UML 1.5 introduced a model for parameterized procedures defined by control
and data flow to complement the existing state and interaction models
[2]. For the first time UML supports first-class
procedures that can be used as methods on objects or independently of
objects, as occurs when modeling, for example, function libraries with
popular programming languages. It also facilitates application of UML
by modelers who do not use object-orientation (OO) routinely, such as
system engineers and enterprise modelers, and provides them a path to
incrementally adopt OO as needed [3]. The flexibility
to combine OO with functional approaches considerably widens and integrates
the potential applications of UML.
Figure 1: UML Timeline
UML 1.5 also inherited from earlier versions a form of state machine
that was notationally modified to appear as a flow diagram, called the
activity diagram. Unfortunately, the underlying state machine semantics
restricts expressiveness and is confusing to users. Especially those
not using an OO approach perceive UML 1.x activity models as not working
for them. There is also concern that UML 1.5 has multiple models for
control and data flow.
In light of this experience, UML 2.0 redefined the activity model to
give it a basis in flow modeling intuition, and to integrate it with
the UML 1.5 action model. The new activity model supports the control
and data flow of UML 1.5 procedures, as well as more general features,
such as cycles and queuing. Consequently, UML 2 activities support flow
modeling across a wide variety of domains, from computational to physical.

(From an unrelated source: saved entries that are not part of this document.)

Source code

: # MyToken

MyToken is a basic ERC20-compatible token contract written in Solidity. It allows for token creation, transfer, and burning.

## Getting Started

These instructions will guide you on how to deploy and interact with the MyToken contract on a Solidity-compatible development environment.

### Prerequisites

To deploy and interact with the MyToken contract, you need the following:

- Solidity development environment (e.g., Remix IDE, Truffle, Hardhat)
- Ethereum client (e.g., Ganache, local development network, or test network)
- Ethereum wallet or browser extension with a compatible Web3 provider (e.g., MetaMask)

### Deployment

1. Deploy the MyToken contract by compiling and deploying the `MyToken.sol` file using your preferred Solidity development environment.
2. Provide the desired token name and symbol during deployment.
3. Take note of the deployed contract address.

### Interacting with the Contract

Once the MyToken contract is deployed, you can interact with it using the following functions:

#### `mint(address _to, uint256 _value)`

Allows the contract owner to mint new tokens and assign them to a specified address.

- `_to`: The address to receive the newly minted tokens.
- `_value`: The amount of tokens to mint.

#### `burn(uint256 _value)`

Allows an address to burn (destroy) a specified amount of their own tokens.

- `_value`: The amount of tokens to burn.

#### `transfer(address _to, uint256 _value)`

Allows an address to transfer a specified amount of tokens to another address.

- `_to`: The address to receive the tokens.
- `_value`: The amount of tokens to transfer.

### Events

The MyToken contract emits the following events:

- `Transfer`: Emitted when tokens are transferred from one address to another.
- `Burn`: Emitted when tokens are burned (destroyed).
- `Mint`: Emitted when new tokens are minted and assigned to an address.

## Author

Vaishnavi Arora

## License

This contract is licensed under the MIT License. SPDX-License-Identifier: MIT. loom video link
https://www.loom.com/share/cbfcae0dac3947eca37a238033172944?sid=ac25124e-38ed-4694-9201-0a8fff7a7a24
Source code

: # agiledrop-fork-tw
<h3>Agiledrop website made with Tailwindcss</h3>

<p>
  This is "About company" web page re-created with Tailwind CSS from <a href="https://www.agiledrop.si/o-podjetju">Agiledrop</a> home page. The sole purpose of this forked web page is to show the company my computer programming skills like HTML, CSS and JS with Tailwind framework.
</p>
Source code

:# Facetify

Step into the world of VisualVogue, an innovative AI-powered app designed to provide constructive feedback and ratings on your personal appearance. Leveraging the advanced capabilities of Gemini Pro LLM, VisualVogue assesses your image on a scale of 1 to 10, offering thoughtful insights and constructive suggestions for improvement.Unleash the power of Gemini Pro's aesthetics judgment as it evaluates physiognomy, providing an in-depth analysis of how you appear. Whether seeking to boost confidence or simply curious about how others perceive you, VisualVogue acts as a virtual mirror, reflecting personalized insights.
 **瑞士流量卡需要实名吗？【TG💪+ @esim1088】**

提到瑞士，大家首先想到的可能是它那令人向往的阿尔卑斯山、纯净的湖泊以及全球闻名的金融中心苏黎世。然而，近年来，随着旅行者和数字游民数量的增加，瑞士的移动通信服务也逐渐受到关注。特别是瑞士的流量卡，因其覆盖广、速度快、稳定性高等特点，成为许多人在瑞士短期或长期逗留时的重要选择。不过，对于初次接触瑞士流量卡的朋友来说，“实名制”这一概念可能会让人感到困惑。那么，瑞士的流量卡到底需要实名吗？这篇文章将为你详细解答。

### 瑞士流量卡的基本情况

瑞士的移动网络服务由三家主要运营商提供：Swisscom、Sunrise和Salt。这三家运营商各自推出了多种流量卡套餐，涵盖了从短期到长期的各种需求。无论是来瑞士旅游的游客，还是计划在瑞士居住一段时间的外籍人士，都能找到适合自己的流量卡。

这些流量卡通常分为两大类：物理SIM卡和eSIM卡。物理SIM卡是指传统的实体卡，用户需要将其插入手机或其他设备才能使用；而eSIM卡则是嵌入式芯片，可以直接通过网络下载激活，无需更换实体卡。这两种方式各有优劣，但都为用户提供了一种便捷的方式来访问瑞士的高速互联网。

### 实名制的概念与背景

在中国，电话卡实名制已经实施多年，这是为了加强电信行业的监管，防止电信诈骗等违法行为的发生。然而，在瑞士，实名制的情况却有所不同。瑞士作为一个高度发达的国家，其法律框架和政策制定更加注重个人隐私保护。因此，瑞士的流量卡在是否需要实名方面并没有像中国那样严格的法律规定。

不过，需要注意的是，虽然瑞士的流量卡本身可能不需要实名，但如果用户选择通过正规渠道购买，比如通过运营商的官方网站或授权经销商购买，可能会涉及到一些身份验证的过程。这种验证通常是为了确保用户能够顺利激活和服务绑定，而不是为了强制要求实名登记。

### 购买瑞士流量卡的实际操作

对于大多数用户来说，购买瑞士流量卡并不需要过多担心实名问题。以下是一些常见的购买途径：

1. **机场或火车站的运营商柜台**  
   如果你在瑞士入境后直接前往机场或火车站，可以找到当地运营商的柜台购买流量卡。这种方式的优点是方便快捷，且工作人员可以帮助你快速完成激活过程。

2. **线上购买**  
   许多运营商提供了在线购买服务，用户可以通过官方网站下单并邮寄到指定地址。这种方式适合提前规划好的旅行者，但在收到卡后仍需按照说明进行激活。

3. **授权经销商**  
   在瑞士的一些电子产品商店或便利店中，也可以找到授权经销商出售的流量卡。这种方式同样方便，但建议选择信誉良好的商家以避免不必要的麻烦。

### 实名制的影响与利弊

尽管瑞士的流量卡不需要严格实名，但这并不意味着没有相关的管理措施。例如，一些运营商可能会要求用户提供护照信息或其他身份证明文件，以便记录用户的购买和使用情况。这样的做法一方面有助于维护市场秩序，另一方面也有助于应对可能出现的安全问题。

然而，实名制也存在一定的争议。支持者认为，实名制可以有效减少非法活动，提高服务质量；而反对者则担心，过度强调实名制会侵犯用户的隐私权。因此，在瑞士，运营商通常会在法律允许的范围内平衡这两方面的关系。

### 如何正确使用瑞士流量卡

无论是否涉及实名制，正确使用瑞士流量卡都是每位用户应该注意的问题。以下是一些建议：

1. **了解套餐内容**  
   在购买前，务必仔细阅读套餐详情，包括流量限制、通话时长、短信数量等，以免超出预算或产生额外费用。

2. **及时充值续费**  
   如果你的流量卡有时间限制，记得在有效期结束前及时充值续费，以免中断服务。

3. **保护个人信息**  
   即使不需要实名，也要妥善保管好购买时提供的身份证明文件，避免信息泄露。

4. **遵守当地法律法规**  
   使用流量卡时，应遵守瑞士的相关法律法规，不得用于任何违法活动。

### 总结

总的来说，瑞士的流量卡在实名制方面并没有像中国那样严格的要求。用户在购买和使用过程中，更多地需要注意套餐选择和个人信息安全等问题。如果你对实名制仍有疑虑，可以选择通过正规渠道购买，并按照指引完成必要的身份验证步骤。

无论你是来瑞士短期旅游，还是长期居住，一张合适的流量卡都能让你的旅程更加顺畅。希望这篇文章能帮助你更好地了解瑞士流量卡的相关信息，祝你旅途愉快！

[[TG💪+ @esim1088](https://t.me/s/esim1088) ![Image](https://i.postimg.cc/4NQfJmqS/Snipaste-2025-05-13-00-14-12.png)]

This makes it ideal for specifying systems independently of whether
the implementation is software or hardware, as in system engineering,
and independently of where the system/environment boundary is drawn.
Finally, the combination of activities and actions retains the UML 1.x
capability of reacting to events, so can be applied to areas requiring
that, such as embedded and agent-based systems.
2 MULTIPLE DOMAINS
Although the UML 2 activity and action models are defined independently
of application, some features are more appropriate to some domain styles
than others. For example, actions for throwing exceptions will probably
be used more often by programmers, whereas enterprise modelers are more
likely to apply other techniques for atypical flows, such as exception
parameters and interrupting regions. This redundancy is unavoidable
when creating an abstraction over user groups that do not overlap. However,
it is more than made up for by the efficiency in communication based
on a common model between domains that are integrated in delivered systems.
To support vendors focusing on particular users, the activity model
is packaged in a more fine-grained way than other behavior models, and
has more complex dependencies between packages, as shown in Figure 2.
Figure 2: Activity Package Dependencies
The features in common between the applications, such as the abstract
action concept, control/data flow, and input/output, are at the root
(basic activities). From there, dependencies branches in two directions,
one mainly for software modeling (structured activities), and the other
for general process modeling (intermediate and complete activities).
Structured activities introduce well-nested constructs, for modeling
conditionals, variables, try/catch, and so on. Intermediate and complete
activities introduce explicit parallelism, partitions, flow-based forms
of exception handling, and a number of constructs for finer-grained
control of flows. These are orthogonal branches, so they may be combined.
For example, structured activities may be folded in with intermediate
activities, to support explicit parallelism and structured conditionals
at the same time1. This series will
cover the functionality of the various packages.
Supporting a wide range of applications also requires multiple notations.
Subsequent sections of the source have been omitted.